Israele, non c’è alcuna   “spirale di violenza”

Il giorno dopo i funerali di Eyal, Gilad e Naftali, i tre ragazzi israeliani rapiti e assassinati da terroristi palestinesi lo scorso 12 giugno, un ragazzino palestinese, un diciassettenne di nome Mohammed Abu Khdair, è stato rapito fuori dal negozio di suo padre, in un sobborgo palestinese di Gerusalemme Est. Il giorno stesso il suo corpo, mezzo carbonizzato, è stato ritrovato in un bosco nei pressi di Gerusalemme. Si è subito pensato a una vendetta a caldo, condotta da nazionalisti ebrei. Ma la polizia israeliana sta ancora indagando ed è possibile che il colpevole sia anche un palestinese. Non è esclusa l’ipotesi che il ragazzino sia stato ammazzato in una faida interna alla Palestina e spunta anche la pista sessuale (ucciso perché gay?).
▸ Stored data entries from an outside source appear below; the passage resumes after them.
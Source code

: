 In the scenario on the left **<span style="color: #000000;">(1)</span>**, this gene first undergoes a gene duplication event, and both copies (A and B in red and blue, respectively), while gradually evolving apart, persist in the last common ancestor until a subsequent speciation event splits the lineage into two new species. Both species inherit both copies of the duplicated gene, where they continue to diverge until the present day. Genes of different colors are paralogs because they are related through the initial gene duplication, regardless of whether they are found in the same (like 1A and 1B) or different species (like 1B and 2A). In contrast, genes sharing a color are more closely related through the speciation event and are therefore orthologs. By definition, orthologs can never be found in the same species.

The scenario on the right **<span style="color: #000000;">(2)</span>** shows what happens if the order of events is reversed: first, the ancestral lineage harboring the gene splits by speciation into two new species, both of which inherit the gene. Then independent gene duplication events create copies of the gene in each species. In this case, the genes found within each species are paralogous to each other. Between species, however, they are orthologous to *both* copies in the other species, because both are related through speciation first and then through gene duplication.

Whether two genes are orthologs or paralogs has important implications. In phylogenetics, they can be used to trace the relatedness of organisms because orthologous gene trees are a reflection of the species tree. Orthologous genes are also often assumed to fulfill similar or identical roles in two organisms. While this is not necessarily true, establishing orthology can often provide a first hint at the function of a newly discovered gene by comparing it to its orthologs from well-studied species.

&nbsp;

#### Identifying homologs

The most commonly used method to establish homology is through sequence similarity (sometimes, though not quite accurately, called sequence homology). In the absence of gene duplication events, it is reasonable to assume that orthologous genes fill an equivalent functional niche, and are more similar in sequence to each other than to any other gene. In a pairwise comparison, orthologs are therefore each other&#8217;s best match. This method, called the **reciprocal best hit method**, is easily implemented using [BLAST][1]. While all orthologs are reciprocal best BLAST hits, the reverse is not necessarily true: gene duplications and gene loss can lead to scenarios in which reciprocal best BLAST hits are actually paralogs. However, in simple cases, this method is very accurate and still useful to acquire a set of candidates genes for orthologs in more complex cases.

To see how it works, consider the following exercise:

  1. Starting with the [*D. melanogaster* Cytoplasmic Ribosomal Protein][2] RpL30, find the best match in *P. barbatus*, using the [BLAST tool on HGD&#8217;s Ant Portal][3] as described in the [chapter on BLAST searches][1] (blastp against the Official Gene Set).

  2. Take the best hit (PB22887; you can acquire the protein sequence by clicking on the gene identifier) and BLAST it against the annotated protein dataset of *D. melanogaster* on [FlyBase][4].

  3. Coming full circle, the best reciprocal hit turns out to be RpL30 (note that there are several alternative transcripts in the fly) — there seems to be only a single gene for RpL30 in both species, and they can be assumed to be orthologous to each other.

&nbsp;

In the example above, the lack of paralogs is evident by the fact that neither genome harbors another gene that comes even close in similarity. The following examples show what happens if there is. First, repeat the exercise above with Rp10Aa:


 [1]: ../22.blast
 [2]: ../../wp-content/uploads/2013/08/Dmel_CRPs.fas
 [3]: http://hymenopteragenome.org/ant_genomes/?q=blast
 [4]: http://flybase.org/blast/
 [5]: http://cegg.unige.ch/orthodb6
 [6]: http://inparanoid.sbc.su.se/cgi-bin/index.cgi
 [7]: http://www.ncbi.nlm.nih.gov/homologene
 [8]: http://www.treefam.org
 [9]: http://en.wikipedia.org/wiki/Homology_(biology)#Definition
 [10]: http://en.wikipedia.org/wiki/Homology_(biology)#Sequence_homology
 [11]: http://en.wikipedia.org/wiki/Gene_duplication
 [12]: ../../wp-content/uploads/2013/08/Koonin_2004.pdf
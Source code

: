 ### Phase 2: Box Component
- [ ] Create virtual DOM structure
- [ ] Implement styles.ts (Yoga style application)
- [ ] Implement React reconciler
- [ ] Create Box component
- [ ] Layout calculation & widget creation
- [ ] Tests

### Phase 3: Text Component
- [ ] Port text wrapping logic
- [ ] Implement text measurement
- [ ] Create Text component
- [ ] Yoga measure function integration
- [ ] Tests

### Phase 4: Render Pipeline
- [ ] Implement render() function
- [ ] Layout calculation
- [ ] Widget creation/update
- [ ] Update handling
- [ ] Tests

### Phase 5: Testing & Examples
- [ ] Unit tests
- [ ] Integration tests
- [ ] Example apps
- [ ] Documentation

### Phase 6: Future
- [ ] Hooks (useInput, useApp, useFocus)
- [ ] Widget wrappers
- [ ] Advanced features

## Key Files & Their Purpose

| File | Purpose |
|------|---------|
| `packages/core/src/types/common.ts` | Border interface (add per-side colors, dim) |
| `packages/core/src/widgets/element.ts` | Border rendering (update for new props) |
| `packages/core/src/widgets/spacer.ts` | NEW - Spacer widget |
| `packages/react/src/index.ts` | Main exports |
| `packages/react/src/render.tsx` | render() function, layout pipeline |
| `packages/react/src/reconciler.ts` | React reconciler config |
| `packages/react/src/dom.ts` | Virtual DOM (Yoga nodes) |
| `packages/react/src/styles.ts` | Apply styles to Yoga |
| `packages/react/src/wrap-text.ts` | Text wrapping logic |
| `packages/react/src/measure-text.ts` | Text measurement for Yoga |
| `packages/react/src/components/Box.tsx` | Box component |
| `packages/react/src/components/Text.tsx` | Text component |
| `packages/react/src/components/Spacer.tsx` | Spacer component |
Tutte le ipotesi sono sul tappeto, sinché non si chiuderà l’indagine. Ma la rabbia palestinese è esplosa comunque e sia a Gerusalemme che in altre città a maggioranza araba, da due giorni si combatte una dura guerriglia urbana. Il parallelo è facile fra l’uccisione di tre ragazzini ebrei e l’assassinio di un ragazzino palestinese, proprio nel giorno della rabbia e del cordoglio. Viene facile, a tutti gli esponenti governativi occidentali, a partire dal segretario di Stato americano John Kerry, cavalcare l’ondata di indignazione palestinese e rovesciare le stesse accuse di violenza contro i civili che, fino a 24 ore prima, erano rivolte al terrorismo palestinese.

In un’ottica di “processo di pace”, ogni goccia di sangue versato, da una parte e dall’altra, segna un passo falso verso la “spirale di violenza”, fatta di azioni e reazioni, altro luogo comune usato da media e diplomatici per descrivere il conflitto mediorientale. In realtà non è possibile tracciare alcun parallelismo fra Israele e Palestina. Prima di tutto, è bene ricordarlo, è ancora in corso l’indagine della polizia. Anche se quella della vendetta nazionalista è l’ipotesi più probabile, non è affatto detto che sia quella vera. È anche possibile (con gran sconcerto per la maggioranza dei media) che Abu Khdair non sia stato ucciso da ebrei israeliani. Purtroppo la verità giudiziale emerge lentamente, mentre le emozioni forti corrono nell’arco di poche ore.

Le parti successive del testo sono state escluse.